For Geoff Gyles, celebrating Canada's 150th birthday is much more than a party. It's a mission.
The Canmore, Alta. resident is travelling across the country, stopping in each provincial and territorial capital along the way, to cut a $10,000 cheque in each city.
When he wraps up his travels mid-July, he'll have handed out $150,000 from his own pocket.
His goal? To raise awareness about child hunger and food scarcity in Canada, while injecting some much-needed cash into organizations that help feed some of Canada's most vulnerable citizens.
It's a self-funded project he's calling The Journey to End Hunger, and it's something the 60-year-old has dreamed of doing since he was a kid.
"I want to do something tangible – something real – to address this problem, and encourage others to do the same. That's why I'm going on this journey," he told HuffPost Canada.
Gyles set out earlier this month, visiting food banks, soup kitchens, and school breakfast programs in St. John's, Winnipeg, Regina, Edmonton, Victoria, Whitehorse and Yellowknife. At each stop, he's not only donated $10,000, but also taken time to tour facilities and learn more about what each organization is doing to help in their communities.

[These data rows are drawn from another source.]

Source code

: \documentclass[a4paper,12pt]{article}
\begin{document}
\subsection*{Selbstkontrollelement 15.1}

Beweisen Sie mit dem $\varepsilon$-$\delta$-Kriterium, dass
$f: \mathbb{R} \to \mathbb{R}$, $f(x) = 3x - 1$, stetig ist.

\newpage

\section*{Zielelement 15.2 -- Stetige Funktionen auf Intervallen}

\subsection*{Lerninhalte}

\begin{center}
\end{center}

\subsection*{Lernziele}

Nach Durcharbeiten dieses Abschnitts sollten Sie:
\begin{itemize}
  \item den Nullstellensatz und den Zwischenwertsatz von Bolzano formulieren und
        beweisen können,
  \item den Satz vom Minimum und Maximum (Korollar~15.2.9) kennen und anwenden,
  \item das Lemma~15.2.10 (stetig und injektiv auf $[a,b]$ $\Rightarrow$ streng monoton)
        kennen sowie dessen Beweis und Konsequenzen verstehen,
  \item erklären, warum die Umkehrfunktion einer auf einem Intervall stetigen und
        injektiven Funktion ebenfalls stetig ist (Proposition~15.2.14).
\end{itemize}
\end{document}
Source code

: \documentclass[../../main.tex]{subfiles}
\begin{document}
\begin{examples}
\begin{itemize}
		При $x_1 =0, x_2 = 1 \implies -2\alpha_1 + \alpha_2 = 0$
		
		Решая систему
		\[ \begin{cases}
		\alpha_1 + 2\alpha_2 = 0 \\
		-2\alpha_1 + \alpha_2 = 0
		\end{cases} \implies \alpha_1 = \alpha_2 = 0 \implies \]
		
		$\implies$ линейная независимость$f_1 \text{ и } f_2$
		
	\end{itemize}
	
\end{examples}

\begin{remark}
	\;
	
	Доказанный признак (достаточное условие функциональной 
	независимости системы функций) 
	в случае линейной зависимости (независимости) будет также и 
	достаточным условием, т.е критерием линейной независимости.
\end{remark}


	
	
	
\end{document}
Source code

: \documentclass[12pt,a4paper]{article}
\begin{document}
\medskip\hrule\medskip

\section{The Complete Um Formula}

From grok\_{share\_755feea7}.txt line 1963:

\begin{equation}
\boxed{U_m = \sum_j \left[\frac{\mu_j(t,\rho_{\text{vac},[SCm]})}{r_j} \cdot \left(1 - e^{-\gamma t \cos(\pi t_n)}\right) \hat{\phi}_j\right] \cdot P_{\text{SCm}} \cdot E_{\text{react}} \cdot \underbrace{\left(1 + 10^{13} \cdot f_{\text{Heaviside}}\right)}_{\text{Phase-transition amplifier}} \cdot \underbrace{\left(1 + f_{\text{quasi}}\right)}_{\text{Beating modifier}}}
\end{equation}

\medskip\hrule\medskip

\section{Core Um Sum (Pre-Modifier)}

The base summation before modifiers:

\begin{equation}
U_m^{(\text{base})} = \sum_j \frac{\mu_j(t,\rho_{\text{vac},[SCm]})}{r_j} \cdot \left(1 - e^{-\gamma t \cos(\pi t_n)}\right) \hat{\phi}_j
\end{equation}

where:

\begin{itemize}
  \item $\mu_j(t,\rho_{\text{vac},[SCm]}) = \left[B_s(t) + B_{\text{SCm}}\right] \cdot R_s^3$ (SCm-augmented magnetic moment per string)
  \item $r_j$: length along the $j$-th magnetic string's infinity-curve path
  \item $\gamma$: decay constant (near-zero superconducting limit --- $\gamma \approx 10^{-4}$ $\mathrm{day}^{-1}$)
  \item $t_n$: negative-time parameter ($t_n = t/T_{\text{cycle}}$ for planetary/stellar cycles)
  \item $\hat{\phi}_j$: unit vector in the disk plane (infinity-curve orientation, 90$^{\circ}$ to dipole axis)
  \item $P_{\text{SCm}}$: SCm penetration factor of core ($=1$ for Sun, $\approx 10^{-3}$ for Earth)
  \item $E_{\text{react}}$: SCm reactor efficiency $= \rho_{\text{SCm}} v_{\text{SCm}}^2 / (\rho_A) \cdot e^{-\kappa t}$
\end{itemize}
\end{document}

Geoff Gyles cuts a cheque at Winnipeg Harvest on June 5. (Courtesy: Journey to End Hunger)
Now, he's off to Ontario, where he plans to celebrate Canada Day in the nation's capital, before completing the second leg of his trip by visiting Quebec City, Fredericton, Charlottetown, Halifax and Iqaluit.
"Hunger is an issue in Canada, and it's been part of my whole career in agriculture and my whole business career," he explained, adding that his work as CEO with Enterra Food Corp. — a company that takes pre-consumer food waste, grows insects in the waste, and harvests the insects for protein for livestock feed — has given him a deep understanding of food security issues affecting Canadians.
Gyles said he started planning his drive across Canada to celebrate the sesquicentennial and "while I was doing that I was trying to make sure I did something good while I was out there travelling about."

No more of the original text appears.